The Egyptian Museum, Cairo, Egypt - Sarcophagus of Kawit



Identity: Kawit, Wife of Mentuhotep II
Material: Limestone
Period: Middle Kingdom,11th Dynasty
Reign: Mentuhotep II

Height: 119 cm
Length: 262 cm
Width: 119 cm

The representations around the sarcophagus of Kawit were meant to perpetuate activities of a princess of the palace. Her sarcophagus was one of the most noteworthy in terms of the bas-relief sculpture in the Theban court. Here we find a new provincial style liberated from the constrains of register divisions. On the side of the mummy's head there is a palace facade with the central doors decorated with udjat eyes to permit the deceased to communicate with the world of living. Kawit is busy with her toilet, seated on a high back armchair drinking milk with one hand while the other holds a mirror.

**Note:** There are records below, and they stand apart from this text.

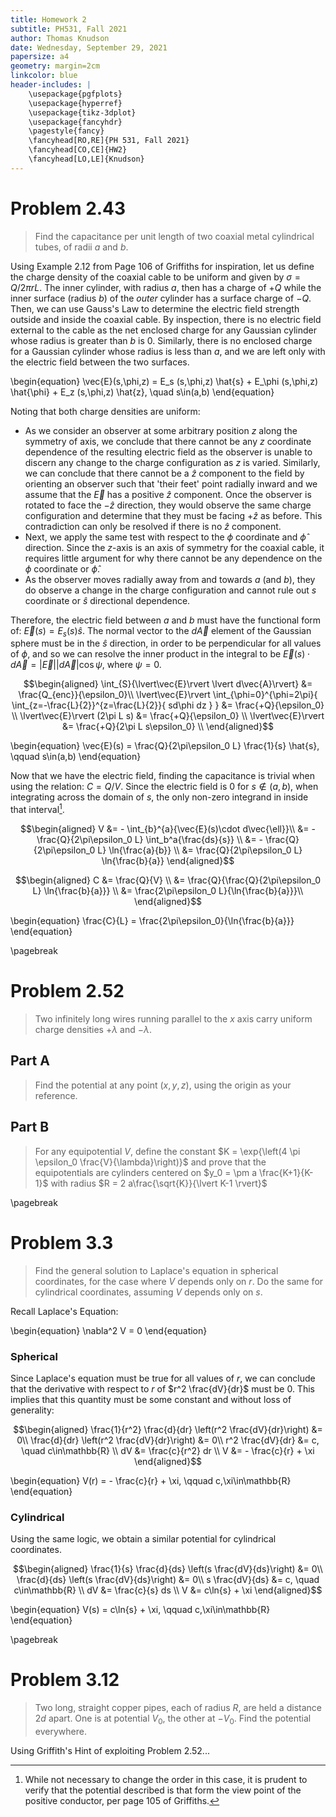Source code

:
 ```yaml
---
title: Homework 2
subtitle: PH531, Fall 2021
author: Thomas Knudson
date: Wednesday, September 29, 2021
papersize: a4
geometry: margin=2cm
linkcolor: blue
header-includes: |
    \usepackage{pgfplots}
    \usepackage{hyperref}
    \usepackage{tikz-3dplot}
    \usepackage{fancyhdr}
    \pagestyle{fancy}
    \fancyhead[RO,RE]{PH 531, Fall 2021}
    \fancyhead[CO,CE]{HW2}
    \fancyhead[LO,LE]{Knudson}
---
```


# Problem 2.43

> Find the capacitance per unit length of two coaxial metal cylindrical tubes, of radii $a$ and $b$.

Using Example 2.12 from Page 106 of Griffiths for inspiration, let us define the charge density of the coaxial cable to be uniform and given by $\sigma = Q/2\pi rL$. The inner cylinder, with radius $a$, then has a charge of $+Q$ while the inner surface (radius $b$) of the *outer* cylinder has a surface charge of $-Q$. Then, we can use Gauss's Law to determine the electric field strength outside and inside the coaxial cable. By inspection, there is no electric field external to the cable as the net enclosed charge for any Gaussian cylinder whose radius is greater than $b$ is $0$. Similarly, there is no enclosed charge for a Gaussian cylinder whose radius is less than $a$, and we are left only with the electric field between the two surfaces.

\begin{equation}
\vec{E}(s,\phi,z) = E_s (s,\phi,z) \hat{s} + E_\phi (s,\phi,z) \hat{\phi} + E_z (s,\phi,z) \hat{z}, \quad s\in(a,b)
\end{equation}

Noting that both charge densities are uniform:

- As we consider an observer at some arbitrary position $z$ along the symmetry of axis, we conclude that there cannot be any $z$ coordinate dependence of the resulting electric field as the observer is unable to discern any change to the charge configuration as $z$ is varied. Similarly, we can conclude that there cannot be a $\hat{z}$ component to the field by orienting an observer such that 'their feet' point radially inward and we assume that the $\vec{E}$ has a positive $\hat{z}$ component. Once the observer is rotated to face the $-\hat{z}$ direction, they would observe the same charge configuration and determine that they must be facing $+\hat{z}$ as before. This contradiction can only be resolved if there is no $\hat{z}$ component.
- Next, we apply the same test with respect to the $\phi$ coordinate and $\hat{\phi}$ direction. Since the $z$-axis is an axis of symmetry for the coaxial cable, it requires little argument for why there cannot be any dependence on the $\phi$ coordinate or $\hat{\phi}$.
- As the observer moves radially away from and towards $a$ (and $b$), they do observe a change in the charge configuration and cannot rule out $s$ coordinate or $\hat{s}$ directional dependence.

Therefore, the electric field between $a$ and $b$ must have the functional form of: $\vec{E}(s) = E_s(s)\hat{s}$. The normal vector to the $d\vec{A}$ element of the Gaussian sphere must be in the $\hat{s}$ direction, in order to be perpendicular for all values of $\phi$, and so we can resolve the inner product in the integral to be $\vec{E}(s)\cdot d\vec{A} = \lvert\vec{E}\rvert \lvert d\vec{A}\rvert \cos{\psi}$, where $\psi=0$.

$$\begin{aligned}
\int_{S}{\lvert\vec{E}\rvert \lvert d\vec{A}\rvert} &= \frac{Q_{enc}}{\epsilon_0}\\
\lvert\vec{E}\rvert \int_{\phi=0}^{\phi=2\pi}{ \int_{z=-\frac{L}{2}}^{z=\frac{L}{2}}{ sd\phi dz } } &= \frac{+Q}{\epsilon_0} \\
\lvert\vec{E}\rvert (2\pi L s) &= \frac{+Q}{\epsilon_0} \\
\lvert\vec{E}\rvert &= \frac{+Q}{2\pi L s\epsilon_0} \\
\end{aligned}$$

\begin{equation}
\vec{E}(s) = \frac{Q}{2\pi\epsilon_0 L} \frac{1}{s} \hat{s}, \qquad s\in(a,b)
\end{equation}

Now that we have the electric field, finding the capacitance is trivial when using the relation: $C=Q/V$. Since the electric field is $0$ for $s\notin(a,b)$, when integrating across the domain of $s$, the only non-zero integrand in inside that interval[^1].

$$\begin{aligned}
V &= - \int_{b}^{a}{\vec{E}(s)\cdot d\vec{\ell}}\\
&= - \frac{Q}{2\pi\epsilon_0 L} \int_b^a{\frac{ds}{s}} \\
&= - \frac{Q}{2\pi\epsilon_0 L} \ln{\frac{a}{b}} \\
&= \frac{Q}{2\pi\epsilon_0 L} \ln{\frac{b}{a}}
\end{aligned}$$

[^1]: While not necessary to change the order in this case, it is prudent to verify that the potential described is that form the view point of the positive conductor, per page 105 of Griffiths.

$$\begin{aligned}
C &= \frac{Q}{V} \\
&= \frac{Q}{\frac{Q}{2\pi\epsilon_0 L} \ln{\frac{b}{a}}} \\
&= \frac{2\pi\epsilon_0 L}{\ln{\frac{b}{a}}}\\
\end{aligned}$$

\begin{equation}
\frac{C}{L} = \frac{2\pi\epsilon_0}{\ln{\frac{b}{a}}}
\end{equation}

\pagebreak

# Problem 2.52

> Two infinitely long wires running parallel to the $x$ axis carry uniform charge densities $+\lambda$ and $-\lambda$.

## Part A

> Find the potential at any point $(x,y,z)$, using the origin as your reference.

## Part B

> For any equipotential $V$, define the constant $K = \exp{\left(4 \pi \epsilon_0 \frac{V}{\lambda}\right)}$ and prove that the equipotentials are cylinders centered on $y_0 = \pm a \frac{K+1}{K-1}$ with radius $R = 2 a\frac{\sqrt{K}}{\lvert K-1 \rvert}$

\pagebreak

# Problem 3.3

> Find the general solution to Laplace's equation in spherical coordinates, for the case where $V$ depends only on $r$. Do the same for cylindrical coordinates, assuming $V$ depends only on $s$.

Recall Laplace's Equation:

\begin{equation}
\nabla^2 V = 0
\end{equation}

### Spherical

Since Laplace's equation must be true for all values of $r$, we can conclude that the derivative with respect to $r$ of $r^2 \frac{dV}{dr}$ must be 0. This implies that this quantity must be some constant and without loss of generality:

$$\begin{aligned}
\frac{1}{r^2} \frac{d}{dr} \left(r^2 \frac{dV}{dr}\right) &= 0\\
\frac{d}{dr} \left(r^2 \frac{dV}{dr}\right) &= 0\\
r^2 \frac{dV}{dr} &= c, \quad c\in\mathbb{R} \\
dV &= \frac{c}{r^2} dr \\
V &= - \frac{c}{r} + \xi
\end{aligned}$$

\begin{equation}
V(r) = - \frac{c}{r} + \xi, \qquad c,\xi\in\mathbb{R}
\end{equation}

### Cylindrical

Using the same logic, we obtain a similar potential for cylindrical coordinates.

$$\begin{aligned}
\frac{1}{s} \frac{d}{ds} \left(s \frac{dV}{ds}\right) &= 0\\
\frac{d}{ds} \left(s \frac{dV}{ds}\right) &= 0\\
s \frac{dV}{ds} &= c, \quad c\in\mathbb{R} \\
dV &= \frac{c}{s} ds \\
V &= c\ln{s} + \xi
\end{aligned}$$

\begin{equation}
V(s) = c\ln{s} + \xi, \qquad c,\xi\in\mathbb{R}
\end{equation}

\pagebreak

# Problem 3.12

> Two long, straight copper pipes, each of radius $R$, are held a distance $2d$ apart. One is at potential $V_0$, the other at $-V_0$. Find the potential everywhere.

Using Griffith's Hint of exploiting Problem 2.52...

One of her servants arranges the locks of her mistress's wig with dainty fingers. In another scene a cow whose calf remains bound to her foreleg, provides milk. A tear flows from its eye as if the cow suffered pain when losing milk destined to her calf. On the other side, Kawit is sniffing a bouquet of lotus blossom, while her servant offers her an unguent vessel and fans her. The elongated bodies and the coarse facial features reflect the Theban ideal of feminine beauty.